- _Problem_
The data below is to be set down again exactly as written.

Records drawn from a dataset:
┄┄┄┄┄┄┄┄┄┄

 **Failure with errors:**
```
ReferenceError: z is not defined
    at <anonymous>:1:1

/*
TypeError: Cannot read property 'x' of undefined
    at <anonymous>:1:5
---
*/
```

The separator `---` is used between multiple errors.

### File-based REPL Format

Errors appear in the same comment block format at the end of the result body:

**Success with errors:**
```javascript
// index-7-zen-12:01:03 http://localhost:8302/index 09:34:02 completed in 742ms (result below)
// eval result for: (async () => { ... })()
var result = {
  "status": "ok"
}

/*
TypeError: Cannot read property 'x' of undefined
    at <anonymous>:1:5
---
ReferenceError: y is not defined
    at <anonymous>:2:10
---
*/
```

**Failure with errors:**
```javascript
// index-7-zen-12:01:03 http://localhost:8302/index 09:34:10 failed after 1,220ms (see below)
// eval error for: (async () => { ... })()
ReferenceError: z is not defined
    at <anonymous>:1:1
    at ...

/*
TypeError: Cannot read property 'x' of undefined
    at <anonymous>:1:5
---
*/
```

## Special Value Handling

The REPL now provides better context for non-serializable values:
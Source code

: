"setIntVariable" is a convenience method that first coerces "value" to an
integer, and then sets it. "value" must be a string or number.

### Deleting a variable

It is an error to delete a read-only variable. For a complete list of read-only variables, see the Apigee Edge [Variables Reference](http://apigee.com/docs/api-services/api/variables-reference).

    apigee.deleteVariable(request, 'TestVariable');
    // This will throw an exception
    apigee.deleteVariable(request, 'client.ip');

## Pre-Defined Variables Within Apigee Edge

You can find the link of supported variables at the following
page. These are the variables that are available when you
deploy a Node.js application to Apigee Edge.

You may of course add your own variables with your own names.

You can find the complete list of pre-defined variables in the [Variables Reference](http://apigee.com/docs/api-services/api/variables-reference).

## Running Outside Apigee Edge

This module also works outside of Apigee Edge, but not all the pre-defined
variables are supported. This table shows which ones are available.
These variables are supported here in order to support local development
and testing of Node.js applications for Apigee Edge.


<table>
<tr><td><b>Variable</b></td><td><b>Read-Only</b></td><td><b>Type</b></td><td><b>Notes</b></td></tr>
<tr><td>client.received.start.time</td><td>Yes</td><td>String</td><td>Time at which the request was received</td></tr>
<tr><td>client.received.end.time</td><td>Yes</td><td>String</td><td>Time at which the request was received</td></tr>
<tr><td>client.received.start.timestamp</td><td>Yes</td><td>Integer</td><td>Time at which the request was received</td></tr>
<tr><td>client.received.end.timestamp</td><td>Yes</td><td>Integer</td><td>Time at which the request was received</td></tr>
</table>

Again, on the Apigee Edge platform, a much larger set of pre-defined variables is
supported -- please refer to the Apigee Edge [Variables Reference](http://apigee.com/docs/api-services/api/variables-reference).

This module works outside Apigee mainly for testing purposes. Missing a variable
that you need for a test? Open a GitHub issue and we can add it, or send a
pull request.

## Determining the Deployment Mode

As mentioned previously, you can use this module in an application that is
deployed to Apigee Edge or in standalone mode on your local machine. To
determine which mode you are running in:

┄┄┄┄┄┄┄┄┄┄

- _Response box_
 **Failure with errors:**
```
ReferenceError: z is not defined
    at <anonymous>:1:1

/*
TypeError: Cannot read property 'x' of undefined
    at <anonymous>:1:5
---
*/
```

The separator `---` is used between multiple errors.

### File-based REPL Format

Errors appear in the same comment block format at the end of the result body:

**Success with errors:**
```javascript
// index-7-zen-12:01:03 http://localhost:8302/index 09:34:02 completed in 742ms (result below)
// eval result for: (async () => { ... })()
var result = {
  "status": "ok"
}

/*
TypeError: Cannot read property 'x' of undefined
    at <anonymous>:1:5
---
ReferenceError: y is not defined
    at <anonymous>:2:10
---
*/
```

**Failure with errors:**
```javascript
// index-7-zen-12:01:03 http://localhost:8302/index 09:34:10 failed after 1,220ms (see below)
// eval error for: (async () => { ... })()
ReferenceError: z is not defined
    at <anonymous>:1:1
    at ...

/*
TypeError: Cannot read property 'x' of undefined
    at <anonymous>:1:5
---
*/
```

## Special Value Handling

The REPL now provides better context for non-serializable values:
Source code

:"setIntVariable" is a convenience method that first coerces "value" to an
integer, and then sets it. "value" must be a string or number.

### Deleting a variable

It is an error to delete a read-only variable. For a complete list of read-only variables, see the Apigee Edge [Variables Reference](http://apigee.com/docs/api-services/api/variables-reference).

    apigee.deleteVariable(request, 'TestVariable');
    // This will throw an exception
    apigee.deleteVariable(request, 'client.ip');

## Pre-Defined Variables Within Apigee Edge

You can find the link of supported variables at the following
page. These are the variables that are available when you
deploy a Node.js application to Apigee Edge.

You may of course add your own variables with your own names.

You can find the complete list of pre-defined variables in the [Variables Reference](http://apigee.com/docs/api-services/api/variables-reference).

## Running Outside Apigee Edge

This module also works outside of Apigee Edge, but not all the pre-defined
variables are supported. This table shows which ones are available.
These variables are supported here in order to support local development
and testing of Node.js applications for Apigee Edge.


<table>
<tr><td><b>Variable</b></td><td><b>Read-Only</b></td><td><b>Type</b></td><td><b>Notes</b></td></tr>
<tr><td>client.received.start.time</td><td>Yes</td><td>String</td><td>Time at which the request was received</td></tr>
<tr><td>client.received.end.time</td><td>Yes</td><td>String</td><td>Time at which the request was received</td></tr>
<tr><td>client.received.start.timestamp</td><td>Yes</td><td>Integer</td><td>Time at which the request was received</td></tr>
<tr><td>client.received.end.timestamp</td><td>Yes</td><td>Integer</td><td>Time at which the request was received</td></tr>
</table>

Again, on the Apigee Edge platform, a much larger set of pre-defined variables is
supported -- please refer to the Apigee Edge [Variables Reference](http://apigee.com/docs/api-services/api/variables-reference).

This module works outside Apigee mainly for testing purposes. Missing a variable
that you need for a test? Open a GitHub issue and we can add it, or send a
pull request.

## Determining the Deployment Mode

As mentioned previously, you can use this module in an application that is
deployed to Apigee Edge or in standalone mode on your local machine. To
determine which mode you are running in:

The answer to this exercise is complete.